REQUIREMENT: Start at the line with "-- По какому?" in the records below, stop at the line with "Крестный кладет свою", and return every line in that span exactly, the two end lines included.

[Dataset entries]

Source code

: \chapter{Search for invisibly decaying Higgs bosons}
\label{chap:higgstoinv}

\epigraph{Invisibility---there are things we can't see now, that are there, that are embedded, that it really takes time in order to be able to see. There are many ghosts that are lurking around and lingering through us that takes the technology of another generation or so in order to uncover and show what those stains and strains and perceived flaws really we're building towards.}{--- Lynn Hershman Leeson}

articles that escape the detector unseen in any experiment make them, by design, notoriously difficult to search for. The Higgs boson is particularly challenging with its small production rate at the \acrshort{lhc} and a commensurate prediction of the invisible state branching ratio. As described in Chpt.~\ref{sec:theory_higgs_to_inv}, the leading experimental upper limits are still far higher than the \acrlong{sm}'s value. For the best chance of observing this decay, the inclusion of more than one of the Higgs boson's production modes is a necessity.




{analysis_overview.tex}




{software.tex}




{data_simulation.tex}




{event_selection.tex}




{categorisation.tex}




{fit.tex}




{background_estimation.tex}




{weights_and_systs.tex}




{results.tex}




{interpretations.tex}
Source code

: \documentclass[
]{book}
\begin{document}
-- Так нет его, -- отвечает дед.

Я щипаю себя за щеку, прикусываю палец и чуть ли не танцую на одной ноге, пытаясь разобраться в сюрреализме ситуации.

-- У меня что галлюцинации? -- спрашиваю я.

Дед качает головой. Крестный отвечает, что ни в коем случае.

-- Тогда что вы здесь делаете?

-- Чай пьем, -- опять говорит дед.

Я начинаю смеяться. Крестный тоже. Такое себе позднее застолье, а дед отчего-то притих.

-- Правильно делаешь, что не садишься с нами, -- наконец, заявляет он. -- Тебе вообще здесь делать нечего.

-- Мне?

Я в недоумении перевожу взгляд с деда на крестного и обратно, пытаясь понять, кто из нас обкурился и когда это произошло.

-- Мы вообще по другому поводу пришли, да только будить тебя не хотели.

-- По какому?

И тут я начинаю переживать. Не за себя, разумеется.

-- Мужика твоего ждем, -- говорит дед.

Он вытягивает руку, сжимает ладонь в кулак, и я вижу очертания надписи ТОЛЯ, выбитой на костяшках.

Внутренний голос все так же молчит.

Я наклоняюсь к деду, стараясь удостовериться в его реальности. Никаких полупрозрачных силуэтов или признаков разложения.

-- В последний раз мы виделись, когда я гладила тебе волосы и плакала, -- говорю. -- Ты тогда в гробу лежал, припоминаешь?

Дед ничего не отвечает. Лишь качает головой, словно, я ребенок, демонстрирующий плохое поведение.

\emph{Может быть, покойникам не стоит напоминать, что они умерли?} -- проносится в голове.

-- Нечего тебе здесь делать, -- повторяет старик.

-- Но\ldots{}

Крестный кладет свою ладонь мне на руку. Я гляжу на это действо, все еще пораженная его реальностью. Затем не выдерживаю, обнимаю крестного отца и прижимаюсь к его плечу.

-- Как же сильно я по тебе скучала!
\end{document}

COMPLETED EXERCISE:
-- По какому?

И тут я начинаю переживать. Не за себя, разумеется.

-- Мужика твоего ждем, -- говорит дед.

Он вытягивает руку, сжимает ладонь в кулак, и я вижу очертания надписи ТОЛЯ, выбитой на костяшках.

Внутренний голос все так же молчит.

Я наклоняюсь к деду, стараясь удостовериться в его реальности. Никаких полупрозрачных силуэтов или признаков разложения.

-- В последний раз мы виделись, когда я гладила тебе волосы и плакала, -- говорю. -- Ты тогда в гробу лежал, припоминаешь?

Дед ничего не отвечает. Лишь качает головой, словно, я ребенок, демонстрирующий плохое поведение.

\emph{Может быть, покойникам не стоит напоминать, что они умерли?} -- проносится в голове.

-- Нечего тебе здесь делать, -- повторяет старик.

-- Но\ldots{}

Крестный кладет свою ладонь мне на руку. Я гляжу на это действо, все еще пораженная его реальностью. Затем не выдерживаю, обнимаю крестного отца и прижимаюсь к его плечу.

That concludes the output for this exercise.